Kits manager Keith Dunsmuir volunteers, "I've got one for your blog!"

ENTHUSIASTIC VENDOR: I've got some great books here for sale!

KD: Sure, I'll take a look.

[Chooses merchandise]

KD: I can offer [$ value] for these.

EV: You're not taking them all.

KD: No.

EV: What about this one? What's wrong with it?

KD: Madam, that's a movie tie-in edition of Dracula. In Norwegian.

EV: So it is. Sorry!
Sunset, and a great warm wind shaking all the trees.

Tang of oil and tar from the works crew's open excavation one block over in the middle of Kingsway.

Bernadette and her lovely blue-eyed infant daughter on their way to the video store.

"A long day," says our man, trying hard to represent maturity and stick-to-itiveness, qualities lacking in many previous encounters. "Wow. Eight solid hours of pricing."

"Every time I see you, you're always talking to someone," sez B., gently disbelieving.

Hyperbole aside:

"Women's fiction" = 300 pieces

"Erotic vampires" = 27 pieces

Mixed trade fiction/nonfiction = 8 linear feet (approx. 750 books)

Those 120 bankers' boxes of science fiction paperbacks in the back room: 1/2 box (119.5 boxes to go!)

Four-figure sales.

Off to soak my aging, arthritic hands!

(Well, secret stop first)

Update, 11pm: vanilla and black currant, waffle cone
Friday, May 19, 2006
Uncommonly good if ungrammatical advice from Jules Olitski, a painter I don't usually have that much in the way of time for:

"I think that it's fortunate sometimes for an artist to be ignored, to not be shown, for no one to be interested, that is, if you can survive that and not go crazy or become murderous with rage.

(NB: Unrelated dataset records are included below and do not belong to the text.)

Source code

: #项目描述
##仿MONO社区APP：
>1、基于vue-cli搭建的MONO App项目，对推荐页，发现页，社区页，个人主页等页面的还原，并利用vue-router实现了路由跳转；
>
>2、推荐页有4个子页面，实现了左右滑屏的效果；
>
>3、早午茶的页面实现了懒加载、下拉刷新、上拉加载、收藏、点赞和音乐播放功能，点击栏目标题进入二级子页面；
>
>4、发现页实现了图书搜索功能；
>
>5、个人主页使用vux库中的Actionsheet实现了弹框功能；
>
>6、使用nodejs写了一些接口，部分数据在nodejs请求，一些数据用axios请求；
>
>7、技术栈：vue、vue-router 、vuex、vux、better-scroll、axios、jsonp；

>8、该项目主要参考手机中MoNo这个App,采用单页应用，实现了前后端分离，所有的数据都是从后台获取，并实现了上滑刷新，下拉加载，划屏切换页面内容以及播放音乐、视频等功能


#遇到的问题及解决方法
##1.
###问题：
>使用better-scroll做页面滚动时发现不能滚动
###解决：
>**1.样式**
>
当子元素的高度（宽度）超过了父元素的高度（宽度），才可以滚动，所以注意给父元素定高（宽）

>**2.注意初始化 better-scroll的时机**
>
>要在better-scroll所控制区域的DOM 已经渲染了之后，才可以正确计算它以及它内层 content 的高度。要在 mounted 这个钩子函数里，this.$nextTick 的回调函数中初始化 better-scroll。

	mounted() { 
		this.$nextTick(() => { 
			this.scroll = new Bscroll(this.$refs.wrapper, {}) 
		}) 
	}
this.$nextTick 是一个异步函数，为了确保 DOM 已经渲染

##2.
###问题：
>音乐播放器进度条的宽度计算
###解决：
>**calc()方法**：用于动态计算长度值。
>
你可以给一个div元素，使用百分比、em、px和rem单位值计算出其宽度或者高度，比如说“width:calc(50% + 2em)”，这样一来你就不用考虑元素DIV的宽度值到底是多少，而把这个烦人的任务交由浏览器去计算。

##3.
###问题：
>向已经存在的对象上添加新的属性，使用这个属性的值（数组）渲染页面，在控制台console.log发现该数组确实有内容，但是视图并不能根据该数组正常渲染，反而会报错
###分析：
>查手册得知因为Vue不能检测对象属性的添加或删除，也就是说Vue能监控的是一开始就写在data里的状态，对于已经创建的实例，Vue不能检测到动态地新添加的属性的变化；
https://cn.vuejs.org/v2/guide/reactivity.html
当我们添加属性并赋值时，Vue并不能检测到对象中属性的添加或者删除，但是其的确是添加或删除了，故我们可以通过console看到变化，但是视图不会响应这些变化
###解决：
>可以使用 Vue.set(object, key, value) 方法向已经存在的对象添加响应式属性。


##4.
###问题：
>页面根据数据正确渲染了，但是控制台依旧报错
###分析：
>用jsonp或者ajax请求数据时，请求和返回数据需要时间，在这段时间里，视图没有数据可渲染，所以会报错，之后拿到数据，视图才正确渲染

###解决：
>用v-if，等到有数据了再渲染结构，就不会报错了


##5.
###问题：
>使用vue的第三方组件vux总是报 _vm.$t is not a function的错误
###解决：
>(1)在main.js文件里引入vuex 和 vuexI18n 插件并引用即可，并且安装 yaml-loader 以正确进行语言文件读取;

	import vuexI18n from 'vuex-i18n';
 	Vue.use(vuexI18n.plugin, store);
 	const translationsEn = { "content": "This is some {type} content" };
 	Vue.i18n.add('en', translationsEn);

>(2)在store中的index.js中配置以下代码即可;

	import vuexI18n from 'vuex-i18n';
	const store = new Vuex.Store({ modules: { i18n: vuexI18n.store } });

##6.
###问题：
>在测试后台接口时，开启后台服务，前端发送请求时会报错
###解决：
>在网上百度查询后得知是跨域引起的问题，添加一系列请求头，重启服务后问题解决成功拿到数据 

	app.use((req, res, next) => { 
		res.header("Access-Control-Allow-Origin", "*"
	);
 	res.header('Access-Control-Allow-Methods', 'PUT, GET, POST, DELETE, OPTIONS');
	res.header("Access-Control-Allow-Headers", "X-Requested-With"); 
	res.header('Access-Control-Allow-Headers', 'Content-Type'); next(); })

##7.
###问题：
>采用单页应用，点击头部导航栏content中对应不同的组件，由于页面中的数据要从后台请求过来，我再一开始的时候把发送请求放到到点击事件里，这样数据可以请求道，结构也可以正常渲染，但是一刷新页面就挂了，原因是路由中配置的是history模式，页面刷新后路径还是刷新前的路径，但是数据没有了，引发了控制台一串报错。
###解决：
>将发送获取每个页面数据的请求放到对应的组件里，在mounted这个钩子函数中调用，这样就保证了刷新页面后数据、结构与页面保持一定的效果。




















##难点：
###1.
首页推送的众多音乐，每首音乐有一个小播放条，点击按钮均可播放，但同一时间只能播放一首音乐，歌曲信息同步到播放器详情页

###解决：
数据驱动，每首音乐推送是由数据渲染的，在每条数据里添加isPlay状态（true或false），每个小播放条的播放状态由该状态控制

The experience is a very useful one, I mean, in this way: You paint for years (or whatever it is you do) and no one gives a goddamn or is interested, and you can't get your work shown no matter what, and you do what you want to do partly out of that, because you can try anything out; it doesn't matter, nobody cares. So, if that habit can get ingrained in you, and I think that in someone like David Smith it did or someone like Hans Hofmann, who for many years nobody, or many, many people didn't take too seriously. . . .I'd go and see his shows year after year, and there wasn't much attention. There are any number of instances of major painters who had that experience. And then when some recognition and success come, that habit of doing anything that I want to do and I don't give a goddam what you think, because in those years when nobody pays any attention to what you do, you invent a kind of audience because you have to communicate with somebody or you know someone, otherwise it's just too lonely. So you invent an audience or some ideal or being or somebody who is going to see what you're about in order to work."

(quoted in Emile de Antonio and Mitch Tuchman, Painters Painting: A Candid History of the Modern Art Scene, 1940-1970)
Livejournal Correspondent From Seattle "tags me with a meme" = asks a four-part question to be answered in a public forum. Only, just for fun, I'm not going to reprint the question here, just my answer(s):


1. Sherrie Levine
2. Elaine Sturtevant
3. Vija Celmins
4. Roni Horn
5. Kay Rosen


1. Elaine Sturtevant
2. Rodney Graham
3. Stephen Shore
4. Donald Judd
5. Jeff Wall


1. Elspeth Pratt
2. Arabella Campbell
3. Sylvia Grace Borda
4. Matilda Aslizadeh
5. Joan Balzar


1. Kevin Madill
2. Elspeth Pratt
3. Sylvia Grace Borda
4. Adam Harrison
5. Evan Lee

Thursday, May 18, 2006

ACTs (Aesthetically Claimed Things): Dos and Don'ts (click to enlarge)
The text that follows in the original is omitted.